According to the June 2018 “BP Statistical Review of World Energy” report, Oman had proven oil reserves of 5.4bn barrels, or 700m tonnes, at the end of 2017. This was around 0.3% of the global total, and roughly the same as in 2016 and 20 years earlier in 1997. The report also assessed average oil production to be 971,000 barrels per day (bpd) in 2017, or 1% of global output. This was down 3.3% from 2016, when just over 1m bpd were pumped, but higher than the average production of 868,000 bpd during the 2007-15 period. Oman’s oil reserves-to-production ratio was 15.2 years in 2017.
Meanwhile, domestic oil consumption that year averaged some 189,000 bpd, demonstrating the importance of refined exports to the sector. Indeed, figures from the National Centre for Statistics and Information (NCSI) for the first nine months of 2018 show that of the 265.5m barrels produced in the sultanate – including both crude and condensates – 222.6m barrels were sent abroad. Exports therefore represented around 84% of all output (see analysis). Similar to production, BP’s 2017 consumption figure was down 1.3% on 2016, yet higher than it had been at any other time since 2007.

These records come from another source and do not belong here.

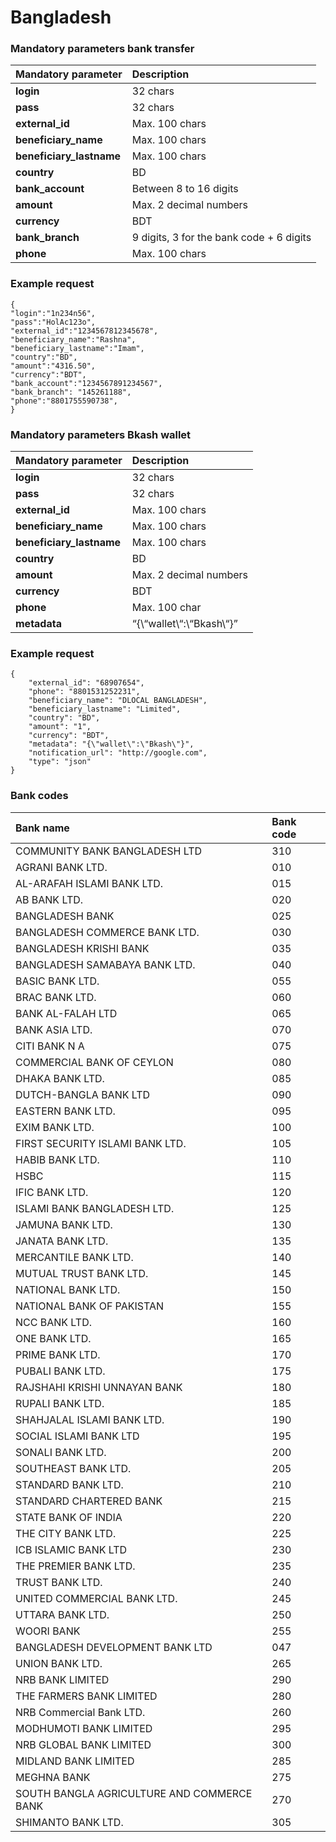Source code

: # Bangladesh

### Mandatory parameters bank transfer

| Mandatory parameter | Description |
| :--- | :--- |
| **login** | 32 chars |
| **pass** | 32 chars |
| **external\_id** | Max. 100 chars |
| **beneficiary\_name** | Max. 100 chars |
| **beneficiary\_lastname** | Max. 100 chars |
| **country** | BD |
| **bank\_account** | Between 8 to 16 digits |
| **amount** | Max. 2 decimal numbers |
| **currency** | BDT |
| **bank\_branch** | 9 digits, 3 for the bank code + 6 digits |
| **phone** | Max. 100 chars |

### Example request

```text
{
"login":"1n234n56",
"pass":"HolAc123o",
"external_id":"1234567812345678",
"beneficiary_name":"Rashna",
"beneficiary_lastname":"Imam",
"country":"BD",
"amount":"4316.50",
"currency":"BDT",
"bank_account":"1234567891234567",
"bank_branch": "145261188",
"phone":"8801755590738",
}
```

### Mandatory parameters Bkash wallet

| Mandatory parameter | Description |
| :--- | :--- |
| **login** | 32 chars |
| **pass** | 32 chars |
| **external\_id** | Max. 100 chars |
| **beneficiary\_name** | Max. 100 chars |
| **beneficiary\_lastname** | Max. 100 chars |
| **country** | BD |
| **amount** | Max. 2 decimal numbers |
| **currency** | BDT |
| **phone** | Max. 100 char |
| **metadata** | “{\“wallet\“:\“Bkash\“}” |

### Example request

```text
{
    "external_id": "68907654",
    "phone": "8801531252231",
    "beneficiary_name": "DLOCAL BANGLADESH",
    "beneficiary_lastname": "Limited",
    "country": "BD",
    "amount": "1",
    "currency": "BDT",
    "metadata": "{\"wallet\":\"Bkash\"}",
    "notification_url": "http://google.com",
    "type": "json"
}
```

### Bank codes

| **Bank name** | **Bank code** |
| :--- | :--- |
| COMMUNITY BANK BANGLADESH LTD | 310 |
| AGRANI BANK LTD. | 010 |
| AL-ARAFAH ISLAMI BANK LTD. | 015 |
| AB BANK LTD. | 020 |
| BANGLADESH BANK  | 025 |
| BANGLADESH COMMERCE BANK LTD. | 030 |
| BANGLADESH KRISHI BANK  | 035 |
| BANGLADESH SAMABAYA BANK LTD. | 040 |
| BASIC BANK LTD. | 055 |
| BRAC BANK LTD.  | 060 |
| BANK AL-FALAH LTD  | 065 |
| BANK ASIA LTD.  | 070 |
| CITI BANK N A | 075 |
| COMMERCIAL BANK OF CEYLON | 080 |
| DHAKA BANK LTD.  | 085 |
| DUTCH-BANGLA BANK LTD | 090 |
| EASTERN BANK LTD.  | 095 |
| EXIM BANK LTD. | 100 |
| FIRST SECURITY ISLAMI BANK LTD.  | 105 |
| HABIB BANK LTD.  | 110 |
| HSBC | 115 |
| IFIC BANK LTD.  | 120 |
| ISLAMI BANK BANGLADESH LTD. | 125 |
| JAMUNA BANK LTD. | 130 |
| JANATA BANK LTD.  | 135 |
| MERCANTILE BANK LTD. | 140 |
| MUTUAL TRUST BANK LTD.  | 145 |
| NATIONAL BANK LTD.  | 150 |
| NATIONAL BANK OF PAKISTAN  | 155 |
| NCC BANK LTD. | 160 |
| ONE BANK LTD. | 165 |
| PRIME BANK LTD. | 170 |
| PUBALI BANK LTD. | 175 |
| RAJSHAHI KRISHI UNNAYAN BANK  | 180 |
| RUPALI BANK LTD. | 185 |
| SHAHJALAL ISLAMI BANK LTD. | 190 |
| SOCIAL ISLAMI BANK LTD | 195 |
| SONALI BANK LTD.  | 200 |
| SOUTHEAST BANK LTD. | 205 |
| STANDARD BANK LTD. | 210 |
| STANDARD CHARTERED BANK  | 215 |
| STATE BANK OF INDIA  | 220 |
| THE CITY BANK LTD.  | 225 |
| ICB ISLAMIC BANK LTD | 230 |
| THE PREMIER BANK LTD. | 235 |
| TRUST BANK LTD.  | 240 |
| UNITED COMMERCIAL BANK LTD. | 245 |
| UTTARA BANK LTD.  | 250 |
| WOORI BANK  | 255 |
| BANGLADESH DEVELOPMENT BANK LTD | 047 |
| UNION BANK LTD.  | 265 |
| NRB BANK LIMITED | 290 |
| THE FARMERS BANK LIMITED | 280 |
| NRB Commercial Bank LTD. | 260 |
| MODHUMOTI BANK LIMITED  | 295 |
| NRB GLOBAL BANK LIMITED | 300 |
| MIDLAND BANK LIMITED  | 285 |
| MEGHNA BANK  | 275 |
| SOUTH BANGLA AGRICULTURE AND COMMERCE BANK | 270 |
| SHIMANTO BANK LTD. | 305 |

Oman’s exported crude is the basis of a major trading classification, DME Oman, which is listed on the Dubai Mercantile Exchange. Over the course of 2017 this instrument posted an average price of $53.13 per barrel, showing some recovery from the $41.19 average recorded in 2016. That was the lowest it had been since 2004, and represented merely two-fifths of the $109.08 peak attained in 2012. By comparison, Brent crude averaged $54.19 in 2017 and West Texas Intermediate $50.79. Oil has continued its resurgence in 2018, with DME Oman hitting $88.96 per barrel in September – its highest point since October 2014. The price drifted down in October 2018, however, with factors such as the imposition of US sanctions on Iran and the US-China trade war continuing to create some uncertainty in global spot prices (see analysis).

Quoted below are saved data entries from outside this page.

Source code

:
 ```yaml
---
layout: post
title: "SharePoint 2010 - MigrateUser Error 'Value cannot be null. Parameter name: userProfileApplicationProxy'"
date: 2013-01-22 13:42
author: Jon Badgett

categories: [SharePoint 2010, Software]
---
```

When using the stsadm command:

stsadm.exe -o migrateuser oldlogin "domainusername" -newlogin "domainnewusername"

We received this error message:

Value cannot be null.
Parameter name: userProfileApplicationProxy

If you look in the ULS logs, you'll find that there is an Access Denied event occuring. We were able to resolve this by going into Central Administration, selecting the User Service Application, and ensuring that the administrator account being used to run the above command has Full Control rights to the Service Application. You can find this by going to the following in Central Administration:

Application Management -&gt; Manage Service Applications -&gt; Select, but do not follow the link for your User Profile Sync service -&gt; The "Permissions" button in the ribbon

In addition to exporting crude, Oman processes oil at the Mina Al Fahal refinery in Muscat and at another facility in the Sohar Port Industrial Complex. In 2017 the two plants had a production capacity of 222,000 bpd split between 106,000 bpd at Muscat and 116,000 at Sohar, according to the Oman Refineries and Petroleum Industries Company (ORPIC), which operates the plants. BP statistics show throughput standing at 204,000 bpd that year, up from 178,000 bpd in 2016 and representing 0.2% of the global total. In April 2018 a new refinery project at Duqm got under way, with the plant set to significantly increase refining capacity when it comes on-line in 2022, while an expansion was completed at Sohar in May 2018 (see analysis).

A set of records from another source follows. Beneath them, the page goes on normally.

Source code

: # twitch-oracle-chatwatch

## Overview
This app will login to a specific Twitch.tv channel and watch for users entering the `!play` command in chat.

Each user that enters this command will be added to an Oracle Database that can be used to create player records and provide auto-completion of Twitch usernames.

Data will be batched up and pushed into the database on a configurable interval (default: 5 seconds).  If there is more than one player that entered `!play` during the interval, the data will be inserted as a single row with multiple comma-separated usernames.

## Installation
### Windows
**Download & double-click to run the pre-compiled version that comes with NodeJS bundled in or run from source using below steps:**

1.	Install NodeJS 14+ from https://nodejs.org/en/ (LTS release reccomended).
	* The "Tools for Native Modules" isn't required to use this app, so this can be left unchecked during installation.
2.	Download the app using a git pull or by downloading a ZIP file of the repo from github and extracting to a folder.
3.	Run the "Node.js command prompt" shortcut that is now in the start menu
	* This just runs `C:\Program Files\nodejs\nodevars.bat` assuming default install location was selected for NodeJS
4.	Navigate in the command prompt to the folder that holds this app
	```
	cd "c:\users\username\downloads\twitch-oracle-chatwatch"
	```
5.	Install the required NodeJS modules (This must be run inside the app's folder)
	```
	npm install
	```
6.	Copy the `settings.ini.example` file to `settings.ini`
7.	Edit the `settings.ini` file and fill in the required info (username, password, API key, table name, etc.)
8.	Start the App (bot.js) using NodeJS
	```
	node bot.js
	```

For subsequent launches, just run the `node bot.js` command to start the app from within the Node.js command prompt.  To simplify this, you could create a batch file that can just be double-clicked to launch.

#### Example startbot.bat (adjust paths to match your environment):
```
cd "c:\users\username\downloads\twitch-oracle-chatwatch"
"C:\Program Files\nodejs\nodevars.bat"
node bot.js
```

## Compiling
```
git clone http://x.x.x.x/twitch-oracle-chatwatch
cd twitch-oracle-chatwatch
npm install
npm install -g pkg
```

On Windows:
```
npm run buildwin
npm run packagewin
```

In terms of natural gas, BP states that Oman had total proven reserves of 700bn cu metres (23.5trn cu feet) in 2017. As with oil, this represents approximately 0.3% of the global total, but with a higher reserves-to-production ratio of 20.6 years. Proven deposits were the same for the end of 2016 and higher than what was known in 1997, although less than the 900bn cu metres of reserves identified in 2007. Production, meanwhile, stood at 32.3bn cu metres, up 2.9% on the 2016 total. Indeed, this was the highest output level since 2007 and accounted for 0.9% of global natural gas production.
Consumption of natural gas in 2017 stood at 23.3bn cu metres, which is demonstrative of how important the resource is to the domestic economy. Oman uses much of its upstream production for petrochemicals and liquefied natural gas (LNG), as well as for electricity generation, which was 100% powered by natural gas in mid-2018. This consumption has been growing steadily, too, with the 2017 figure up 2.2% on the previous year and around twice as much as the 12.2bn cu metres used in 2007.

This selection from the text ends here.